Dans ce roman, il y a plusieurs personnages : Claude Rawlings, la musique à travers notamment les grands classiques et le jazz, et la ville de New York.
Tout commence avec un don, celui du jeune Claude Rawlings pour la masique, qu'il découvre un beau jour un peu par hasard dans le magasin de musique de Monsieur Weisfled.
Ce dernier marquera de façon indélébile la vie et le destin de Claude Rawlings qui le considérera comme son premier maître et ira toujours chercher auprès de lui les conseils et les réponses à ses doutes et à ses interrogations.
Grâce à la musique, Claude Rawlings va devenir un miraculé de la vie : "A l'exception possible de Weisfeld, nul ne savait que la musique l'avait sauvé.".
Des années plus tard, dans l'euphorie du succès et des concerts donnés dans des salles toutes plus prestigieuses les unes que les autres, il prendra la pleine mesure de ce que la musique a apporté à son existence, un sens : "Sans musique, il serait encore, et toujours, cet enfant vague, faible, aussi évanescent qu'une volute de fumée.".
Claude Rawlings habite dans un appartement en sous-sol, il est souvent laissé à lui-même et vit avec sa mère qui passe une grande partie de ses journées à gagner sa vie en conduisant un taxi, une mère maladroite vis-à-vis de son fils et qui ne saura jamais lui montrer son amour.
C'est dans cet appartement qu'il découvre un piano, son premier piano, sur lequel il va s'entraîner et apprendre les bases de la musique, timidement tout d'abord, puis avec de plus en plus d'assurance : "Le silence, la pénombre, l'immobilité paisible du lieu, produisaient sur lui un effet bizarre - il n'avait pas peur de jouer mais presque peur de respirer, comme si le fait trivial d'être en vie pouvait, inexplicablement, déranger les objets.".
Puis, soutenu par Monsieur Weisfeld, il va bénéficier du piano et de l'accueil d'un maestro, puis des meilleurs professeurs, jusqu'à devenir un musicien de talent, reconnu.

J'ai beaucoup aimé le portrait et le destin de Claude Rawlings.
C'est grâce au hasard qu'il a découvert son don pour la musique à travers le piano, l'étude de grands classiques mais aussi le jazz.
C'est un personnage calme, travailleur, qui ne se rend pas bien compte de toute la chance qu'il a accumulé au cours de sa vie.
L'un de ses maîtres, Monsieur Fredericks, le lui fait d'ailleurs justement remarqué à un moment donné de sa carrière où Claude se laisse complètement aller.
Pour avoir pratique la musique pendant de nombreuses années, notamment dans un conservatoire de musique, l'auteur a su mettre dans son roman toute la discipline que la pratique de la musique impose.
Il a également très bien retranscrit les émotions que l'on peut ressentir en jouant ainsi que la relation physique qui se met en place entre un musicien et son instrument : "Sa relation physique avec le piano était immuable.

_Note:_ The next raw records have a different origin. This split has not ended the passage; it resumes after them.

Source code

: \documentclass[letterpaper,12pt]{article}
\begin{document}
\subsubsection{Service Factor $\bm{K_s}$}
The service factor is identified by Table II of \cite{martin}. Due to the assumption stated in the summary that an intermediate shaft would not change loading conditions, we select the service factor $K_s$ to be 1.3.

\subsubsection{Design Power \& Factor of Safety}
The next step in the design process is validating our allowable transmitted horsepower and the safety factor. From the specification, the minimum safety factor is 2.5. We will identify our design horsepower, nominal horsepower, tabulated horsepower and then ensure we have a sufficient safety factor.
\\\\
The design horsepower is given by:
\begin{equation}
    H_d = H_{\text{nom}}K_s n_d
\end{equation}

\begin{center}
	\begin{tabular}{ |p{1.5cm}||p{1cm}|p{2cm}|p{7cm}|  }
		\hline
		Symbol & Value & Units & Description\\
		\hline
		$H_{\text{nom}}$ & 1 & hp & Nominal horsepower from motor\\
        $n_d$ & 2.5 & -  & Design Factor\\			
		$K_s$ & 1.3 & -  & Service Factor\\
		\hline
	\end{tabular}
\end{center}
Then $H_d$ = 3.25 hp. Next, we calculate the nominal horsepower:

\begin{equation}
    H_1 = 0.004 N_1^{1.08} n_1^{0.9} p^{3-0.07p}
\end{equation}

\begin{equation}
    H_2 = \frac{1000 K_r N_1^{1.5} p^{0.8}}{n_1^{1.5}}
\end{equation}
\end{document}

Tout le reste était transitoire. Ses repères étaient là.".
Il est sûr que par rapport à un musicien lambda, Claude est au-dessus du lot, il ressent la musique, les notes, il imagine la mélodie en lisant la partition et surtout, fait assez rare chez les musiciens talentueux, il perçoit les nuances et la mélodie par rapport à des couleurs (il s'agit de la synesthésie, la pianiste Hélène Grimaud y est sujette, d'ailleurs j'ai établi un parallèle tout au long de ma lecture entre cette pianiste talentueuse et le personnage de Claude).
Fort heureusement, il n'y a pas que la musique dans la vie de Claude Rawlings, il y a aussi les femmes qui vont y jouer un rôle déterminant.
A titre personnel j'ai énormément apprécié le personnage très secondaire d'Anson Roeg, elle apporte une touche de modernité à tous les personnages féminins que Claude va croiser qui est des plus rafraîchissantes.
En dehors de Claude Rawlings, j'ai énormément apprécié les personnages de Messieurs Weisfeld et Fredericks.
Le premier parce qu'il a découvert Claude Rawlings et qu'il renie complètement sa vie et sa personnalité pour se mettre au service du talent de Claude, qui ne découvrira que bien tardivement le tragique passé de son maître; le second parce qu'il est le mentor de Claude, il lancera d'ailleurs sa carrière en lui offrant un sacré coup de pouce, et qu'il saura le rappeler à la réalité lorsque cela sera nécessaire.
Il est aussi beaucoup question de musique dans ce roman, et même si le piano n'est pas l'instrument que je préfère, j'ai pu m'imaginer écouter certains airs bien connus en le lisant.
Il y est aussi question de jazz, une vraie révolution musicale, loin d'être évidente à jouer et à maîtriser.
Non seulement il y a une histoire très prenante, la vie et l'ascension de Claude Rawlings, mais l'arrière-plan de ce roman est très fouillé, qu'il s'agisse du point de vue musical mas aussi architectural.
Car c'est là aussi un aspect qui m'a plu, la ville de New York est un personnage à part entière de l'intrigue, notamment à travers sa mutation architecturale à partir des années 60.
Pour qui connaît cette ville, il est toujours plaisant d'y retourner par le biais d'un roman.
Je n'aurai qu'un petit bémol à apporter à ce roman, j'ai trouvé que la fin était un peu théâtrale, dans le sens où l'auteur s'est cru obligé d'ajouter un nouveau retournement de situation pour Claude Rawlings.
J'ai trouvé ça un peu trop cousu de fil blanc, et puis le roman s'achève sur un Claude Rawlings au sommet de sa gloire, mais n'aborde que par petites touches son futur, c'est un peu dommage car j'aurai aimé le suivre du début à la fin de sa vie et non m'arrêter en plein milieu.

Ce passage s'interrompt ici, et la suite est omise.